Pada jam-jam tergelap kita, kita dapat menemukan kenyamanan dalam slogan kuno dari gerakan perlawanan, menyatakan bahwa kita tidak akan dipindahkan. Tapi kita perlu menyelesaikan kalimat itu. Pindah dari mana? Apakah kita berlabuh dengan yang terbaik dari apa yang telah kita yakini, sepanjang sejarah kita, atau hanya dengan mode pelestarian diri baru yang marah? Tanah tinggi moral Amerika tidak mungkin menjadi puncak gunung yang terisolasi dari mana kita menolak untuk mempelajari apa pun sama sekali untuk melindungi diri kita dari kerugian mengerikan.
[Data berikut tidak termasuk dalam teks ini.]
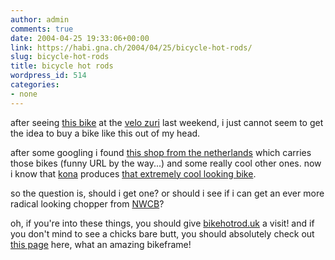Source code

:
 ```yaml
---
author: admin
comments: true
date: 2004-04-25 19:33:06+00:00
link: https://habi.gna.ch/2004/04/25/bicycle-hot-rods/
slug: bicycle-hot-rods
title: bicycle hot rods
wordpress_id: 514
categories:
- none
---
```


after seeing [this bike](http://www.bikehotrod.co.uk/kbhr14.html) at the [velo zuri](http://www.velozueri.ch/) last weekend, i just cannot seem to get the idea to buy a bike like this out of my head.

after some googling i found [this shop from the netherlands](http://www.fickser.nl/) which carries those bikes (funny URL by the way...) and some really cool other ones.
now i know that [kona](http://www.konaworld.com/) produces [that extremely cool looking bike](http://www.konaworld.com/2k4bikes/2k4_bhr.cfm).

so the question is, should i get one? or should i see if i can get an ever more radical looking chopper from [NWCB](http://www.northwest-chopper-bicycles.com/)?

oh, if you're into these things, you should give [bikehotrod.uk](http://www.bikehotrod.co.uk/) a visit! and if you don't mind to see a chicks bare butt, you should absolutely check out [this page](http://www.fickser.nl/shopfirebikes.htm) here, what an amazing bikeframe!
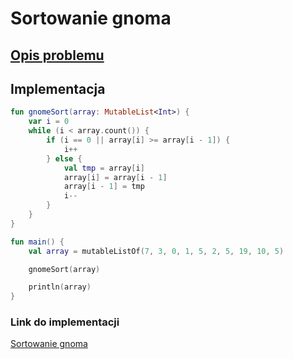# Sortowanie gnoma

## [Opis problemu](../../../../algorithms/sorting/gnome-sort.md)


## Implementacja

```kotlin
fun gnomeSort(array: MutableList<Int>) {
    var i = 0
    while (i < array.count()) {
        if (i == 0 || array[i] >= array[i - 1]) {
            i++
        } else {
            val tmp = array[i]
            array[i] = array[i - 1]
            array[i - 1] = tmp
            i--
        }
    }
}

fun main() {
    val array = mutableListOf(7, 3, 0, 1, 5, 2, 5, 19, 10, 5)

    gnomeSort(array)

    println(array)
}
```

### Link do implementacji

[Sortowanie gnoma](https://ideone.com/etOxuN)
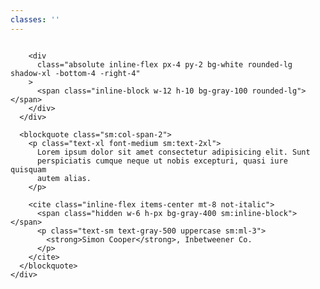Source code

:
 ```yaml
---
classes: ''
---
```


<!--
  This component uses @tailwindcss/aspect-ratio

  yarn add @tailwindcss/aspect-ratio
  npm install @tailwindcss/aspect-ratio

  plugins: [require('@tailwindcss/aspect-ratio')]
-->

<div class="max-w-5xl px-4 py-8 mx-auto">
  <section class="p-8 bg-gray-100 rounded-lg">
    <div class="grid grid-cols-1 gap-12 sm:grid-cols-3 sm:items-center">
      <div class="relative">
        <div class="aspect-w-1 aspect-h-1">
          <img
            src="https://www.hyperui.dev/photos/man-5.jpeg"
            alt=""
            class="object-cover rounded-lg"
          />
        </div>

        <div
          class="absolute inline-flex px-4 py-2 bg-white rounded-lg shadow-xl -bottom-4 -right-4"
        >
          <span class="inline-block w-12 h-10 bg-gray-100 rounded-lg"></span>
        </div>
      </div>

      <blockquote class="sm:col-span-2">
        <p class="text-xl font-medium sm:text-2xl">
          Lorem ipsum dolor sit amet consectetur adipisicing elit. Sunt
          perspiciatis cumque neque ut nobis excepturi, quasi iure quisquam
          autem alias.
        </p>

        <cite class="inline-flex items-center mt-8 not-italic">
          <span class="hidden w-6 h-px bg-gray-400 sm:inline-block"></span>
          <p class="text-sm text-gray-500 uppercase sm:ml-3">
            <strong>Simon Cooper</strong>, Inbetweener Co.
          </p>
        </cite>
      </blockquote>
    </div>
  </section>
</div>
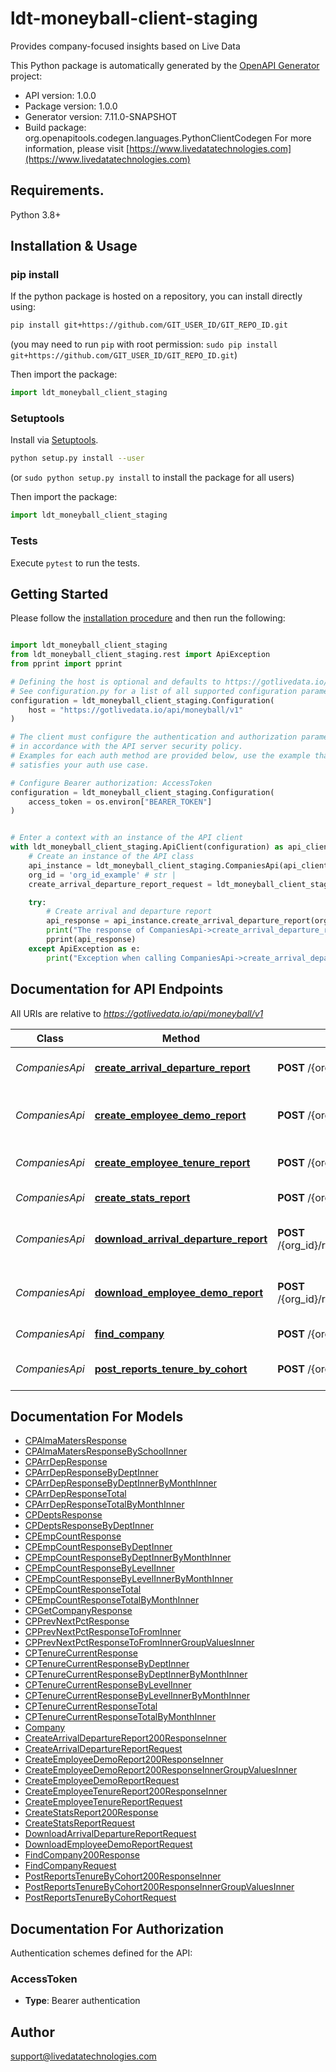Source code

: # ldt-moneyball-client-staging
Provides company-focused insights based on Live Data

This Python package is automatically generated by the [OpenAPI Generator](https://openapi-generator.tech) project:

- API version: 1.0.0
- Package version: 1.0.0
- Generator version: 7.11.0-SNAPSHOT
- Build package: org.openapitools.codegen.languages.PythonClientCodegen
For more information, please visit [https://www.livedatatechnologies.com](https://www.livedatatechnologies.com)

## Requirements.

Python 3.8+

## Installation & Usage
### pip install

If the python package is hosted on a repository, you can install directly using:

```sh
pip install git+https://github.com/GIT_USER_ID/GIT_REPO_ID.git
```
(you may need to run `pip` with root permission: `sudo pip install git+https://github.com/GIT_USER_ID/GIT_REPO_ID.git`)

Then import the package:
```python
import ldt_moneyball_client_staging
```

### Setuptools

Install via [Setuptools](http://pypi.python.org/pypi/setuptools).

```sh
python setup.py install --user
```
(or `sudo python setup.py install` to install the package for all users)

Then import the package:
```python
import ldt_moneyball_client_staging
```

### Tests

Execute `pytest` to run the tests.

## Getting Started

Please follow the [installation procedure](#installation--usage) and then run the following:

```python

import ldt_moneyball_client_staging
from ldt_moneyball_client_staging.rest import ApiException
from pprint import pprint

# Defining the host is optional and defaults to https://gotlivedata.io/api/moneyball/v1
# See configuration.py for a list of all supported configuration parameters.
configuration = ldt_moneyball_client_staging.Configuration(
    host = "https://gotlivedata.io/api/moneyball/v1"
)

# The client must configure the authentication and authorization parameters
# in accordance with the API server security policy.
# Examples for each auth method are provided below, use the example that
# satisfies your auth use case.

# Configure Bearer authorization: AccessToken
configuration = ldt_moneyball_client_staging.Configuration(
    access_token = os.environ["BEARER_TOKEN"]
)


# Enter a context with an instance of the API client
with ldt_moneyball_client_staging.ApiClient(configuration) as api_client:
    # Create an instance of the API class
    api_instance = ldt_moneyball_client_staging.CompaniesApi(api_client)
    org_id = 'org_id_example' # str | 
    create_arrival_departure_report_request = ldt_moneyball_client_staging.CreateArrivalDepartureReportRequest() # CreateArrivalDepartureReportRequest |  (optional)

    try:
        # Create arrival and departure report
        api_response = api_instance.create_arrival_departure_report(org_id, create_arrival_departure_report_request=create_arrival_departure_report_request)
        print("The response of CompaniesApi->create_arrival_departure_report:\n")
        pprint(api_response)
    except ApiException as e:
        print("Exception when calling CompaniesApi->create_arrival_departure_report: %s\n" % e)

```

## Documentation for API Endpoints

All URIs are relative to *https://gotlivedata.io/api/moneyball/v1*

Class | Method | HTTP request | Description
------------ | ------------- | ------------- | -------------
*CompaniesApi* | [**create_arrival_departure_report**](docs/CompaniesApi.md#create_arrival_departure_report) | **POST** /{org_id}/reports/arrivals_departures | Create arrival and departure report
*CompaniesApi* | [**create_employee_demo_report**](docs/CompaniesApi.md#create_employee_demo_report) | **POST** /{org_id}/reports/employee_demographics | Create employee demographics report
*CompaniesApi* | [**create_employee_tenure_report**](docs/CompaniesApi.md#create_employee_tenure_report) | **POST** /{org_id}/reports/employee_tenure | Create employee tenure report
*CompaniesApi* | [**create_stats_report**](docs/CompaniesApi.md#create_stats_report) | **POST** /{org_id}/reports/high_level_stats | Create a stats report
*CompaniesApi* | [**download_arrival_departure_report**](docs/CompaniesApi.md#download_arrival_departure_report) | **POST** /{org_id}/reports/arrivals_departures/download | Download arrival and departure report
*CompaniesApi* | [**download_employee_demo_report**](docs/CompaniesApi.md#download_employee_demo_report) | **POST** /{org_id}/reports/employee_demographics/download | Create employee demographics report
*CompaniesApi* | [**find_company**](docs/CompaniesApi.md#find_company) | **POST** /{org_id}/find_company | Autocomplete company
*CompaniesApi* | [**post_reports_tenure_by_cohort**](docs/CompaniesApi.md#post_reports_tenure_by_cohort) | **POST** /{org_id}/reports/tenure_by_cohort | Create Tenure by cohort report


## Documentation For Models

 - [CPAlmaMatersResponse](docs/CPAlmaMatersResponse.md)
 - [CPAlmaMatersResponseBySchoolInner](docs/CPAlmaMatersResponseBySchoolInner.md)
 - [CPArrDepResponse](docs/CPArrDepResponse.md)
 - [CPArrDepResponseByDeptInner](docs/CPArrDepResponseByDeptInner.md)
 - [CPArrDepResponseByDeptInnerByMonthInner](docs/CPArrDepResponseByDeptInnerByMonthInner.md)
 - [CPArrDepResponseTotal](docs/CPArrDepResponseTotal.md)
 - [CPArrDepResponseTotalByMonthInner](docs/CPArrDepResponseTotalByMonthInner.md)
 - [CPDeptsResponse](docs/CPDeptsResponse.md)
 - [CPDeptsResponseByDeptInner](docs/CPDeptsResponseByDeptInner.md)
 - [CPEmpCountResponse](docs/CPEmpCountResponse.md)
 - [CPEmpCountResponseByDeptInner](docs/CPEmpCountResponseByDeptInner.md)
 - [CPEmpCountResponseByDeptInnerByMonthInner](docs/CPEmpCountResponseByDeptInnerByMonthInner.md)
 - [CPEmpCountResponseByLevelInner](docs/CPEmpCountResponseByLevelInner.md)
 - [CPEmpCountResponseByLevelInnerByMonthInner](docs/CPEmpCountResponseByLevelInnerByMonthInner.md)
 - [CPEmpCountResponseTotal](docs/CPEmpCountResponseTotal.md)
 - [CPEmpCountResponseTotalByMonthInner](docs/CPEmpCountResponseTotalByMonthInner.md)
 - [CPGetCompanyResponse](docs/CPGetCompanyResponse.md)
 - [CPPrevNextPctResponse](docs/CPPrevNextPctResponse.md)
 - [CPPrevNextPctResponseToFromInner](docs/CPPrevNextPctResponseToFromInner.md)
 - [CPPrevNextPctResponseToFromInnerGroupValuesInner](docs/CPPrevNextPctResponseToFromInnerGroupValuesInner.md)
 - [CPTenureCurrentResponse](docs/CPTenureCurrentResponse.md)
 - [CPTenureCurrentResponseByDeptInner](docs/CPTenureCurrentResponseByDeptInner.md)
 - [CPTenureCurrentResponseByDeptInnerByMonthInner](docs/CPTenureCurrentResponseByDeptInnerByMonthInner.md)
 - [CPTenureCurrentResponseByLevelInner](docs/CPTenureCurrentResponseByLevelInner.md)
 - [CPTenureCurrentResponseByLevelInnerByMonthInner](docs/CPTenureCurrentResponseByLevelInnerByMonthInner.md)
 - [CPTenureCurrentResponseTotal](docs/CPTenureCurrentResponseTotal.md)
 - [CPTenureCurrentResponseTotalByMonthInner](docs/CPTenureCurrentResponseTotalByMonthInner.md)
 - [Company](docs/Company.md)
 - [CreateArrivalDepartureReport200ResponseInner](docs/CreateArrivalDepartureReport200ResponseInner.md)
 - [CreateArrivalDepartureReportRequest](docs/CreateArrivalDepartureReportRequest.md)
 - [CreateEmployeeDemoReport200ResponseInner](docs/CreateEmployeeDemoReport200ResponseInner.md)
 - [CreateEmployeeDemoReport200ResponseInnerGroupValuesInner](docs/CreateEmployeeDemoReport200ResponseInnerGroupValuesInner.md)
 - [CreateEmployeeDemoReportRequest](docs/CreateEmployeeDemoReportRequest.md)
 - [CreateEmployeeTenureReport200ResponseInner](docs/CreateEmployeeTenureReport200ResponseInner.md)
 - [CreateEmployeeTenureReportRequest](docs/CreateEmployeeTenureReportRequest.md)
 - [CreateStatsReport200Response](docs/CreateStatsReport200Response.md)
 - [CreateStatsReportRequest](docs/CreateStatsReportRequest.md)
 - [DownloadArrivalDepartureReportRequest](docs/DownloadArrivalDepartureReportRequest.md)
 - [DownloadEmployeeDemoReportRequest](docs/DownloadEmployeeDemoReportRequest.md)
 - [FindCompany200Response](docs/FindCompany200Response.md)
 - [FindCompanyRequest](docs/FindCompanyRequest.md)
 - [PostReportsTenureByCohort200ResponseInner](docs/PostReportsTenureByCohort200ResponseInner.md)
 - [PostReportsTenureByCohort200ResponseInnerGroupValuesInner](docs/PostReportsTenureByCohort200ResponseInnerGroupValuesInner.md)
 - [PostReportsTenureByCohortRequest](docs/PostReportsTenureByCohortRequest.md)


<a id="documentation-for-authorization"></a>
## Documentation For Authorization


Authentication schemes defined for the API:
<a id="AccessToken"></a>
### AccessToken

- **Type**: Bearer authentication


## Author

support@livedatatechnologies.com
(In our darkest hours we may find comfort in the age-old slogan from the resistance movement, declaring that we shall not be moved. But we need to finish that sentence. Moved from where? Are we anchoring to the best of what we've believed in, throughout our history, or merely to an angry new mode of self-preservation? The American moral high ground can't possibly be an isolated mountaintop from which we refuse to learn anything at all to protect ourselves from monstrous losses.)
Dalam masa yang menantang, orang sering berpegang teguh pada mantra yang tangguh dari gerakan resistensi masa lalu, menegaskan tekad mereka untuk tetap tabah. Namun, menjadi penting untuk memeriksa fondasi tekad ini. Seseorang harus mempertanyakan apakah komitmen ini berakar pada cita -cita positif sejarah kita atau hanya sikap reaksioner yang didorong oleh ketakutan dan kemarahan. Kekuatan sejati tidak terletak pada kepatuhan yang kaku pada kepercayaan tetapi pada kemampuan untuk beradaptasi dan tumbuh dari pelajaran yang dipetik.
Gagasan superioritas moral Amerika bukanlah alasan untuk mengisolasi diri dari kenyataan perubahan dan pemahaman. Jika kita tetap tidak menyerah dalam menghadapi kesulitan, kita berisiko kehilangan pandangan dari prinsip -prinsip etika yang pernah membimbing kita. Alih -alih membiarkan rasa takut mendikte naluri kelangsungan hidup kita, kita harus terlibat dengan kompleksitas pengalaman kita untuk muncul lebih tercerahkan dan bersatu.